++++ Available records ++++

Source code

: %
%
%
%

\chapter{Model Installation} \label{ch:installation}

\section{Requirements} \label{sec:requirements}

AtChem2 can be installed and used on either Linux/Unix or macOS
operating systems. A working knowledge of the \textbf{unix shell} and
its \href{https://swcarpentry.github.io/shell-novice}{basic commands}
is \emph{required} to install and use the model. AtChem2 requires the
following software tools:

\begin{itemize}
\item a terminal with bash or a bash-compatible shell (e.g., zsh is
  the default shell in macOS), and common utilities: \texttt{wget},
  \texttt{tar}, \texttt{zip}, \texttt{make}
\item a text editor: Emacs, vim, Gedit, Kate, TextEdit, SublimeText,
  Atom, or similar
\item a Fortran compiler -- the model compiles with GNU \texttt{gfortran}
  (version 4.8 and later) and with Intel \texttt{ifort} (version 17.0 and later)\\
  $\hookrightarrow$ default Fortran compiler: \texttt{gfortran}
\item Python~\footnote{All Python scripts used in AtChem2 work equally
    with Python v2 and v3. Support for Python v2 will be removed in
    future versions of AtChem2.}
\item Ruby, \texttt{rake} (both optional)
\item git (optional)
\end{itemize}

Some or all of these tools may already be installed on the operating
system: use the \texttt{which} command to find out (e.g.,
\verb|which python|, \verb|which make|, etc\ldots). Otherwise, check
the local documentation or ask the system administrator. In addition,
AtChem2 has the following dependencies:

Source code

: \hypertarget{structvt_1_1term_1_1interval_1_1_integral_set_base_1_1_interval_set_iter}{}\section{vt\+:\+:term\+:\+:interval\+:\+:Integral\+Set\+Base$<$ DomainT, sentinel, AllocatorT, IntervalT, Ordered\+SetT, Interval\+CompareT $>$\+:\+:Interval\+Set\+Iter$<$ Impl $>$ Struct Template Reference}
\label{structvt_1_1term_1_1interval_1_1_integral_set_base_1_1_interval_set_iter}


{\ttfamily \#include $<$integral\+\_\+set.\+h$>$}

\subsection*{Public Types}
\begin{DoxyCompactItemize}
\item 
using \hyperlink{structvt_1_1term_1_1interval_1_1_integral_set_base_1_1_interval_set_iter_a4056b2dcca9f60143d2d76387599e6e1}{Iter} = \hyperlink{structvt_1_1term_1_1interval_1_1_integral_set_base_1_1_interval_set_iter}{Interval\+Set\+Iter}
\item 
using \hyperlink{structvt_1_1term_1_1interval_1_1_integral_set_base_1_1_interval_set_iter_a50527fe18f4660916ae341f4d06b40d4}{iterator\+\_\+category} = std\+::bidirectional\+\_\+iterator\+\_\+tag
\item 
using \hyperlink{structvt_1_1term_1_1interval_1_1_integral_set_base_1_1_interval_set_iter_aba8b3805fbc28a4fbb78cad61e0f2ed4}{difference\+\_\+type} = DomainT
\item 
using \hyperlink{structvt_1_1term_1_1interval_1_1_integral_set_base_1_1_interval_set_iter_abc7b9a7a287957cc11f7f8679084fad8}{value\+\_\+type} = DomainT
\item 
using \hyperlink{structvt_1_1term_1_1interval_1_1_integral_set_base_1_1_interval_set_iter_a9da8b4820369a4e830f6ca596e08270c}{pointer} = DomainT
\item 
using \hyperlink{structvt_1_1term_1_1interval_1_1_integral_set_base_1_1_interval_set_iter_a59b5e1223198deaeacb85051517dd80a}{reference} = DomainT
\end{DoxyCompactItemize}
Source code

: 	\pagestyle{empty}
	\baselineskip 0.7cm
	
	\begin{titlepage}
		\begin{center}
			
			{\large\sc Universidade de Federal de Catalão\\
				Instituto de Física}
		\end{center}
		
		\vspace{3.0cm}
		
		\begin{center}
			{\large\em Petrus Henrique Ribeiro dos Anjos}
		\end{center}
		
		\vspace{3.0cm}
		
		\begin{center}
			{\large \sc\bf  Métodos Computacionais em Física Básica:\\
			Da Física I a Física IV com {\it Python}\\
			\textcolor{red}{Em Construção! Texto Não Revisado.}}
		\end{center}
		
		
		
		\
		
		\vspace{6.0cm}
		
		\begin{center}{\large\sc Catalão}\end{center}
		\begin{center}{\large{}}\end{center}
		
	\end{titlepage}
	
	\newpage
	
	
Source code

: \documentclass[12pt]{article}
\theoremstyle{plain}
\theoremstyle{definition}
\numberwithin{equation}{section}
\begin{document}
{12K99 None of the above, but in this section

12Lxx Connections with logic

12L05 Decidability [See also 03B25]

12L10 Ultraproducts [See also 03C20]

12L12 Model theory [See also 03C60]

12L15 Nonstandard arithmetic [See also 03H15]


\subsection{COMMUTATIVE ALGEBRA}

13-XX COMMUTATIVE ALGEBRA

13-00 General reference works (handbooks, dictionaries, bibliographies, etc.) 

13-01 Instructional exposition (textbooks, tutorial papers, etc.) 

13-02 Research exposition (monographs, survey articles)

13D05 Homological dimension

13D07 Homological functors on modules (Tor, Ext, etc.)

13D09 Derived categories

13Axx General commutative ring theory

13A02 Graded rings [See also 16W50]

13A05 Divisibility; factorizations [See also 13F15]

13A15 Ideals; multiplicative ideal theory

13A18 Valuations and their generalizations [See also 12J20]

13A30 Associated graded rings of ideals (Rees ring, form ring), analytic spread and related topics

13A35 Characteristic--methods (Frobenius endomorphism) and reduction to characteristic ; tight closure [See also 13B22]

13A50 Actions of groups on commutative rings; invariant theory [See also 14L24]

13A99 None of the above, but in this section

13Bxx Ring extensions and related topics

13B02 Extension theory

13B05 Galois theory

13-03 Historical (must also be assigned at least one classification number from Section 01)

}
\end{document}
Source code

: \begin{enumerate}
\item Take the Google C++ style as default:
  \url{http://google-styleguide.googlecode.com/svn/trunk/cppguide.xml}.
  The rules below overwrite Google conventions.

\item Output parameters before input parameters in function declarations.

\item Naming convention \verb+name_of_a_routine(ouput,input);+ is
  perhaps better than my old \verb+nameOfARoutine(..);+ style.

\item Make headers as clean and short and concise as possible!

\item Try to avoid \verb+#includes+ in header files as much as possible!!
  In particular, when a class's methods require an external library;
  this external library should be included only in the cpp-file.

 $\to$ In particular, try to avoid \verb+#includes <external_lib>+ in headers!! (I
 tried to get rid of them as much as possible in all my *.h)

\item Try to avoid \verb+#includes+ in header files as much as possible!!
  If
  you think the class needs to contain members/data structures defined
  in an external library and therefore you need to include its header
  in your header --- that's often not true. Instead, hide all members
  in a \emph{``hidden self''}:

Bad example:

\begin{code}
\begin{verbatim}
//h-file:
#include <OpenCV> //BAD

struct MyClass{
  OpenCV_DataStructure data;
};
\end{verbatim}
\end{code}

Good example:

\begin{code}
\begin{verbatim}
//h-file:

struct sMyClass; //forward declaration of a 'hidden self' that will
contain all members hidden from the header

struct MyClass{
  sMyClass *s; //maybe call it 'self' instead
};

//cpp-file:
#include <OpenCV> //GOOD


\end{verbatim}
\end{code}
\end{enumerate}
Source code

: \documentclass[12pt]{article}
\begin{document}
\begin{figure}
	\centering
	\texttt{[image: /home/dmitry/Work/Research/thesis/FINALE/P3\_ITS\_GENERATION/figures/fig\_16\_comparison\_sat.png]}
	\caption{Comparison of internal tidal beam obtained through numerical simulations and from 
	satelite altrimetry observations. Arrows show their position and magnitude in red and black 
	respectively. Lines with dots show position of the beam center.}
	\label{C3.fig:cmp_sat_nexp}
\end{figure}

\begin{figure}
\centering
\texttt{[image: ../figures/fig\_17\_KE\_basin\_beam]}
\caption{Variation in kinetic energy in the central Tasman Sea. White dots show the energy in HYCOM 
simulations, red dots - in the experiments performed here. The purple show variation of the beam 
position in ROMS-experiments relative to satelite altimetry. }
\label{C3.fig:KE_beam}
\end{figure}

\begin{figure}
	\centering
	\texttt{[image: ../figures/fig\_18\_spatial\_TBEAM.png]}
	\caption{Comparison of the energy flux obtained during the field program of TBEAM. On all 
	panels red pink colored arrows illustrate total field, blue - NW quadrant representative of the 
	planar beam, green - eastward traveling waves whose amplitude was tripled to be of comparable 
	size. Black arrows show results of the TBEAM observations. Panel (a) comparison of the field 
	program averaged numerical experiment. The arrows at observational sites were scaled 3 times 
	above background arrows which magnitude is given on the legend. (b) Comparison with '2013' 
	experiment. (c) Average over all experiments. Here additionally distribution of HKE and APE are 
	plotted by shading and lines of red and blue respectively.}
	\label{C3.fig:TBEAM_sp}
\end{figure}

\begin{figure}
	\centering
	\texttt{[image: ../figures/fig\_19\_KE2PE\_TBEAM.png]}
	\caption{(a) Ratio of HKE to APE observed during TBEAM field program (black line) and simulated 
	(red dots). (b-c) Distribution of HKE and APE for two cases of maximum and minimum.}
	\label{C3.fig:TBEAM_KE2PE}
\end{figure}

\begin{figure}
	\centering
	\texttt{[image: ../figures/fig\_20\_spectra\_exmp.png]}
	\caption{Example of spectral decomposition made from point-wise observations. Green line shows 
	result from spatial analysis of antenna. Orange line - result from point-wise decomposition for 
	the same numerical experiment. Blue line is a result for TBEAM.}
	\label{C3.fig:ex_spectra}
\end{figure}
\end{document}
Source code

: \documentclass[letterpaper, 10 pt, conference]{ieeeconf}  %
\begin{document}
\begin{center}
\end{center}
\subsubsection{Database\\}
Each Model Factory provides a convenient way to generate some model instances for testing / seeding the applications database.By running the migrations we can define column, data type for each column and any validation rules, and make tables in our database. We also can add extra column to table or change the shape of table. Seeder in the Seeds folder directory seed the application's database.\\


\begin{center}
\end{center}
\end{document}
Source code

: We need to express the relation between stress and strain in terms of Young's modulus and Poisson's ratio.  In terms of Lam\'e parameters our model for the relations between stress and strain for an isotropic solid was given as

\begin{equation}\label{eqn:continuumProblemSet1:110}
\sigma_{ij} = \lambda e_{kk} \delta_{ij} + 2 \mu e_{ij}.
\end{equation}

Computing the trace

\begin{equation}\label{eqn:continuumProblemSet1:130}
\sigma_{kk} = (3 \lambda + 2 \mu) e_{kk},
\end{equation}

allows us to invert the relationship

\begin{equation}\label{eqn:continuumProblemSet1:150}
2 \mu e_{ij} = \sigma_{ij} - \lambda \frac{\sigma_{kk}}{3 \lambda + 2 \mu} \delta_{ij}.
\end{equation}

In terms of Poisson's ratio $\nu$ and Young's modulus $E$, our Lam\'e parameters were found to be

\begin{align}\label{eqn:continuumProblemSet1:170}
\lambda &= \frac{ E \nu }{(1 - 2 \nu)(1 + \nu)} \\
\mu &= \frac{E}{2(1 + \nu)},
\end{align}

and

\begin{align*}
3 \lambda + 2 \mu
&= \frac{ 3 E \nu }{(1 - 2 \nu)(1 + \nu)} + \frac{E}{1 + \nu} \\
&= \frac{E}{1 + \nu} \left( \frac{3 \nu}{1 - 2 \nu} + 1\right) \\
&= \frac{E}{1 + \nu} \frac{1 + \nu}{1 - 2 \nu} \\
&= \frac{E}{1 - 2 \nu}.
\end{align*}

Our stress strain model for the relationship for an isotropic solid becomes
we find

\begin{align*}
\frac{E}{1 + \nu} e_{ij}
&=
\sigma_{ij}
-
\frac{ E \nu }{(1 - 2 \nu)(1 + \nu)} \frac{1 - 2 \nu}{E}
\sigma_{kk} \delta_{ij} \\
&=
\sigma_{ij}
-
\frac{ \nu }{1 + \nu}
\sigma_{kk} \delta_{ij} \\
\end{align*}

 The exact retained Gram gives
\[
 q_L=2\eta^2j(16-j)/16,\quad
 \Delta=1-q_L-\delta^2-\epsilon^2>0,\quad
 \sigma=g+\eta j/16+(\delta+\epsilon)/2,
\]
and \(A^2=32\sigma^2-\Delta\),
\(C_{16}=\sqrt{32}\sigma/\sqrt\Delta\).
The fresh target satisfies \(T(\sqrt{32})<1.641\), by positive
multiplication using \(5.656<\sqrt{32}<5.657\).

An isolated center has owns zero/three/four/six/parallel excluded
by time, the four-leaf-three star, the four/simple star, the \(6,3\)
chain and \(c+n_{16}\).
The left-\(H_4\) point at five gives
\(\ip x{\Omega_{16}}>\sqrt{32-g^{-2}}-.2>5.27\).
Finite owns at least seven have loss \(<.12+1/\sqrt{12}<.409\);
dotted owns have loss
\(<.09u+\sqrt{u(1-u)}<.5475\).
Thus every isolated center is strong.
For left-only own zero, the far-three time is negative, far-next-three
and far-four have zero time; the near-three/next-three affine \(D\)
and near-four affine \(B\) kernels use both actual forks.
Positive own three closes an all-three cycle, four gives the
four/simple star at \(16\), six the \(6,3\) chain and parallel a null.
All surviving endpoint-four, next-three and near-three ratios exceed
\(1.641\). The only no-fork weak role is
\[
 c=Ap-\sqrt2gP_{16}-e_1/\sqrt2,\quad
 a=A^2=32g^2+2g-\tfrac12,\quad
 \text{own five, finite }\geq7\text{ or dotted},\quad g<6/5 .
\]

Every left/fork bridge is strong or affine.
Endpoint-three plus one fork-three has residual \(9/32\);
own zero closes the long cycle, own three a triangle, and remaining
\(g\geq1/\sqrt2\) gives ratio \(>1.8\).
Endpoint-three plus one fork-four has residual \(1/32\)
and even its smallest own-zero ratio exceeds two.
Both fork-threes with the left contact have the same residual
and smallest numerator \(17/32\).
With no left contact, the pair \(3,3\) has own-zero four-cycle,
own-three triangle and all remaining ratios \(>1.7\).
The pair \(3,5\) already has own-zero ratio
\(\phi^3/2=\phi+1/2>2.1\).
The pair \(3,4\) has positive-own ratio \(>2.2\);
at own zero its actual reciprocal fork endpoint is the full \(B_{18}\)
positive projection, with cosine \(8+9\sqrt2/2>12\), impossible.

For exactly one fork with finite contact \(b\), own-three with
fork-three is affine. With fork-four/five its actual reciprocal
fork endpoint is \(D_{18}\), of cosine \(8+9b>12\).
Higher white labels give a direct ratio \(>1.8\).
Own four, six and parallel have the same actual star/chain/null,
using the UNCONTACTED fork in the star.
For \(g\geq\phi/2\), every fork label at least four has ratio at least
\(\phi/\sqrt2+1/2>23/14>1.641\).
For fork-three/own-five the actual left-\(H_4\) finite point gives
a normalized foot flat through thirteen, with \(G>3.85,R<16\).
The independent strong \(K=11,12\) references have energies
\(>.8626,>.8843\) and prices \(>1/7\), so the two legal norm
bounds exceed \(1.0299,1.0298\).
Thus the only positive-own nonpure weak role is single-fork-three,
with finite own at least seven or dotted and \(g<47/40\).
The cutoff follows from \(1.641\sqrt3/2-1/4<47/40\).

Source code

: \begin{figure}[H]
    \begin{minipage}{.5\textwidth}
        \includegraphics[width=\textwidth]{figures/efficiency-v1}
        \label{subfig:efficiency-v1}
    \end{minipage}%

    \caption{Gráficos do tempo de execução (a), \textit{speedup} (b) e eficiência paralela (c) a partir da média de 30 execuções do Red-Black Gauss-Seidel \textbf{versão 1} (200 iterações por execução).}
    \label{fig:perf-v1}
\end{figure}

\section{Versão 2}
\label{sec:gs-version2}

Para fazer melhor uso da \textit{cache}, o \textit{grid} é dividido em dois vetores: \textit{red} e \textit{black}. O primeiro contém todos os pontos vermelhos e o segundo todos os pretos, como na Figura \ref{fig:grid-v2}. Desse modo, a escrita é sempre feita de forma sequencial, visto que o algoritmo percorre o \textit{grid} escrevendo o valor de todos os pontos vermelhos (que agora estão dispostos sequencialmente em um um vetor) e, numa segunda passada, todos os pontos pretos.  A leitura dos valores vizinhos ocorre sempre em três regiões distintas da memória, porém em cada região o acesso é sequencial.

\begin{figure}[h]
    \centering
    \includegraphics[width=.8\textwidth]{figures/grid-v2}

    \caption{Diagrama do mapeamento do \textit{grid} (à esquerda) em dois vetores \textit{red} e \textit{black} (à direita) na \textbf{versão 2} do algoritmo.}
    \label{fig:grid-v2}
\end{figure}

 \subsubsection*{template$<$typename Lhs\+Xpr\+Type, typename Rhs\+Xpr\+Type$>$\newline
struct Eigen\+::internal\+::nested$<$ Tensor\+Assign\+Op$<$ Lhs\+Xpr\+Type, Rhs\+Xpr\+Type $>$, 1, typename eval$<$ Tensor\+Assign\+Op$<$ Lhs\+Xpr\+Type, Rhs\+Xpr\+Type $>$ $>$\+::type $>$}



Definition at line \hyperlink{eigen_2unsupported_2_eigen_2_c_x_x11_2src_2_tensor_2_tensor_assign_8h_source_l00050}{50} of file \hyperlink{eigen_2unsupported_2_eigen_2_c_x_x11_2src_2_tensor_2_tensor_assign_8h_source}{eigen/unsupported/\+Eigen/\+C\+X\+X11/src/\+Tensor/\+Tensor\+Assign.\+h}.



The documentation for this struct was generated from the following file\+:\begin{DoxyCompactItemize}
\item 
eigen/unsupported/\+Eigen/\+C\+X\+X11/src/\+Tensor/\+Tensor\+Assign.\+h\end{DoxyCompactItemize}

++++

Work to complete: Among the lines above, find those holding "given" and copy each one.

Response box:
	above background arrows which magnitude is given on the legend. (b) Comparison with '2013' 
: We need to express the relation between stress and strain in terms of Young's modulus and Poisson's ratio.  In terms of Lam\'e parameters our model for the relations between stress and strain for an isotropic solid was given as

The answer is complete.